The run however, is where things get up close and personal. You are right in the face of every beer swinging spectator on the pavement. You might turn into something that would look better in the next zombie apocalypse movie. Nothing can be hidden. The pain showing in your eyes can be hidden though, so get some mirror-lens sunglasses. Your bottom lip might even start flapping up and down with occasional drool to follow, and every bone in your body will scream: “pain!” Spectators will be shouting your name (only courtesy of it being on your race number), followed by “looking good!”. That is the biggest lie other than “beetroot is natural EPO”. (No one has ever won the TdeF on beetroot) And knowing that you do nót look good, whether it is well meant, or just sadistic sarcasm, might play mind games with you, even to the point of severe irritation. However, long runs are supposed to get you to the initial stages of feeling like all of the above; like the undead. The feeling can be very upsetting, so it is better to get accustomed to it beforehand. Long runs need to be done. But there is good news: if you need to do more than five 2-hour runs to be ready for Ironman, either you are over-cooking it, or you are a pro.

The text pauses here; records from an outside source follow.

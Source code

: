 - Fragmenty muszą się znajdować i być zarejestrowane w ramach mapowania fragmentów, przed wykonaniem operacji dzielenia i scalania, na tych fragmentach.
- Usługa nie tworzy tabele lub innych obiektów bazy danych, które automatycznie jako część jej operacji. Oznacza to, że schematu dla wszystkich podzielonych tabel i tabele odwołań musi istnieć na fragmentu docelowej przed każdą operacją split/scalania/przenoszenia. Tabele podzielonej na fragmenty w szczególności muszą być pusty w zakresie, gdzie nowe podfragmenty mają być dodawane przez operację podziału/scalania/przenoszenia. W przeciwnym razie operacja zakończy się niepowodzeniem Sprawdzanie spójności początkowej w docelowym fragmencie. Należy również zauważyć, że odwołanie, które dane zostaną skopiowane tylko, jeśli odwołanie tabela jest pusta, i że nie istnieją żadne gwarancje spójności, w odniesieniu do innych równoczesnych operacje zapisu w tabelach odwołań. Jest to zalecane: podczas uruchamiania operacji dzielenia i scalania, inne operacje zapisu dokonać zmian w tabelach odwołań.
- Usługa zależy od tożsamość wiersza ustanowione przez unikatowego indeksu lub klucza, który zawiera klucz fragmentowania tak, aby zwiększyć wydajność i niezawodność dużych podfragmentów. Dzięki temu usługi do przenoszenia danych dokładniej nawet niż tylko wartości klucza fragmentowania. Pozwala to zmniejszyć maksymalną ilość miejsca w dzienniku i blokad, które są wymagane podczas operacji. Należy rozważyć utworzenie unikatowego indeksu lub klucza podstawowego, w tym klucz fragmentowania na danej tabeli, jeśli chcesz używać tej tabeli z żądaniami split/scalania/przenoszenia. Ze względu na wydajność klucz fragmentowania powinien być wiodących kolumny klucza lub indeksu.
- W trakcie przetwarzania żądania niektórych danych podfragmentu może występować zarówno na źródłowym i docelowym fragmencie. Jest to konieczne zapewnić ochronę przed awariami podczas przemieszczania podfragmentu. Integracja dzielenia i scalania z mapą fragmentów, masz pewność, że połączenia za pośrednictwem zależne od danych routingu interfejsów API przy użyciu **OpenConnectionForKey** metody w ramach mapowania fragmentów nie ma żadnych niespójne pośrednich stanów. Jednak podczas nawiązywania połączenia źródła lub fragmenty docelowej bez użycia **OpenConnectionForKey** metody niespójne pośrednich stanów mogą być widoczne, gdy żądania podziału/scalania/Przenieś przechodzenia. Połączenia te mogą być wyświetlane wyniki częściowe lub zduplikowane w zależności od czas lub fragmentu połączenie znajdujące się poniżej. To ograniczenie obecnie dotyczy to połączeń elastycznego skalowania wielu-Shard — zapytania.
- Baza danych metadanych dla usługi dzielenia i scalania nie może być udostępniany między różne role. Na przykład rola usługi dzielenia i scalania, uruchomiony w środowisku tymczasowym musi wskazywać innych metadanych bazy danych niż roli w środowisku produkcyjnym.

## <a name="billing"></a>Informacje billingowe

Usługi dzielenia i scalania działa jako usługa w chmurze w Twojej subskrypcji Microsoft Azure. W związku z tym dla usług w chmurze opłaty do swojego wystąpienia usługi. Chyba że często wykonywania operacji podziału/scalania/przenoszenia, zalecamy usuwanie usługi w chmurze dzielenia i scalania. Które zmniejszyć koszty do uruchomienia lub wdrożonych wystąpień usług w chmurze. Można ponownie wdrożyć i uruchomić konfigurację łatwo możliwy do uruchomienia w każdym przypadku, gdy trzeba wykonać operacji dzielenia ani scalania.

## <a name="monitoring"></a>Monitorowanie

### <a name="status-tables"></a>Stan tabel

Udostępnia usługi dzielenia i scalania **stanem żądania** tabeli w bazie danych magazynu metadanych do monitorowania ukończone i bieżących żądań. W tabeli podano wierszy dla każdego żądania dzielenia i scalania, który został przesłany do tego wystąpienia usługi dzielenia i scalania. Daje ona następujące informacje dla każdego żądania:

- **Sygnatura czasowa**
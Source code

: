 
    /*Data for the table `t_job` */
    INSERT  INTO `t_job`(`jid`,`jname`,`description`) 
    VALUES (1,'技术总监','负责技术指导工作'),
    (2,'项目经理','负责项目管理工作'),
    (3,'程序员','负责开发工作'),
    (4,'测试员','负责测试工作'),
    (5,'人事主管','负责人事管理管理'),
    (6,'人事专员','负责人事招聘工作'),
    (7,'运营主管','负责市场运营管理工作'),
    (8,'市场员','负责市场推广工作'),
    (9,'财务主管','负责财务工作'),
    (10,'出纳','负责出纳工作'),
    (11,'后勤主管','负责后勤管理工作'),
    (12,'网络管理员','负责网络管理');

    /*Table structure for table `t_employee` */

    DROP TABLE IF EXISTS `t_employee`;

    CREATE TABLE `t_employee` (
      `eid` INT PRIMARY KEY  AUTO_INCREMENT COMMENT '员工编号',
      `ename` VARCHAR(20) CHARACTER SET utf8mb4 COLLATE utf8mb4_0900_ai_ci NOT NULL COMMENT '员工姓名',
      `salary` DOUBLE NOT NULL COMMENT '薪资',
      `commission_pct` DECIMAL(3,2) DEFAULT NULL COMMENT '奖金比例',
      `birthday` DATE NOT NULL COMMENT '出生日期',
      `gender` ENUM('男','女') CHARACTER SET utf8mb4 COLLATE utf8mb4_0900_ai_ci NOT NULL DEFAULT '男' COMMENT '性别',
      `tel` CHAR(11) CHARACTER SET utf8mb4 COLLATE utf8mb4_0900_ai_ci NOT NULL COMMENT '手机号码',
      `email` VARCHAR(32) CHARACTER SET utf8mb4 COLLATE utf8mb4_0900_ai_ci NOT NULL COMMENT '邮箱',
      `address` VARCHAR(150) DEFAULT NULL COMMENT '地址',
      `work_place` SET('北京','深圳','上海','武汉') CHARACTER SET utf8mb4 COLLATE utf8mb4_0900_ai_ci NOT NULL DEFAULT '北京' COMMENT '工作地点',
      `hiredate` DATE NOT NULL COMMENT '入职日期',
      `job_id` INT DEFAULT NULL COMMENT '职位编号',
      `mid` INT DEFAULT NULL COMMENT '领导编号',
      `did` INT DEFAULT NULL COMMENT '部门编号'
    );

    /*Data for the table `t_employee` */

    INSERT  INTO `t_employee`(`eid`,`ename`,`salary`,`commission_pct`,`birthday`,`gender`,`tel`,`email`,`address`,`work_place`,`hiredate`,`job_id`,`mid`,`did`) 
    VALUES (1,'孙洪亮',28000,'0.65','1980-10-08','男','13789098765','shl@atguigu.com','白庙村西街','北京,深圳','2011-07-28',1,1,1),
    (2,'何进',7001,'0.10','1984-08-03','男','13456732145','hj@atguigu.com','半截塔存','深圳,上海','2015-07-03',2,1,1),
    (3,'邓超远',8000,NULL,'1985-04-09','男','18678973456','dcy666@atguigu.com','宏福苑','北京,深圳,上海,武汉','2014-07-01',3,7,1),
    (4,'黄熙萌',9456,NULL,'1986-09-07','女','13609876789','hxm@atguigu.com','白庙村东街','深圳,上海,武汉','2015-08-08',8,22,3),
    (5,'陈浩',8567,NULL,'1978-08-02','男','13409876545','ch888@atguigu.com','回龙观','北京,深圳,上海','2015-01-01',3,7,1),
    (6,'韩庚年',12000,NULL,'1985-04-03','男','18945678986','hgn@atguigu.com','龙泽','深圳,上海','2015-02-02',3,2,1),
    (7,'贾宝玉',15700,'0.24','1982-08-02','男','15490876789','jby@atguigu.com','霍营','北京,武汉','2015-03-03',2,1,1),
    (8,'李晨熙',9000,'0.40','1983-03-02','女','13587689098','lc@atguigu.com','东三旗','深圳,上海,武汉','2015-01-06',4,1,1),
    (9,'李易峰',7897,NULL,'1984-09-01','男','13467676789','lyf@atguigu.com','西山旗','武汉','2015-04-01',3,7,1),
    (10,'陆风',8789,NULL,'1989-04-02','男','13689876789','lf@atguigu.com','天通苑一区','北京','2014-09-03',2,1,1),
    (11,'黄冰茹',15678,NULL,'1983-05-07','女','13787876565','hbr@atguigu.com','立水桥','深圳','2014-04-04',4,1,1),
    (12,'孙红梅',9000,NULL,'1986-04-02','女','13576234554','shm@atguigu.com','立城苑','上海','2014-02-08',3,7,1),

But the long stuff can bite you where the sun don’t shine if you end up doing more than you should. That normally happens because of chasing bragging rights, fear of failure, fear of loosing fitness, fellow Ironman peer pressure, or the endorphine thing (whatever that is). There is a tipping point where it can take away more than it adds. For the average agegrouper, three weeks before Ironman, you can’t get fitter. It’s done. You can only get more tired. Forget all the long stuff. The last two weeks before race day you should feel like you’re losing all your fitness, so easy you should be on yourself. Any training you do should be embarrasingly slow, with occasional bursts of speed, especially when you know someone is looking. The fact is, what needs to be able to endure the most, and be the strongest, is your head. The pain of race day will exceed any training session you’ve done. A 4 hour ride with lots of pain will teach your head to deal with pain when it comes. A 6 hour ride with no pain will leave you scraping the bottom on race day.


When you tell people about the unbelievably long hours you’ve trained, you’ll feel like a superhero on thát day. But if can’t find words to explain the páin you felt during training, it is better: you’ll be a superhero on race day. That’s what counts. If you do it wrong, 24 kilometers into the run, pain will make you wonder if this is the single stupidest thing you’ve ever attempted. If you do it right, you will beat the pain!

Long hours are not entirely the answer: what háppens during those long hours, is what really matters. If the long hours happen to be fun, make it slightly shorter and less fun. Then you might just be doing it right.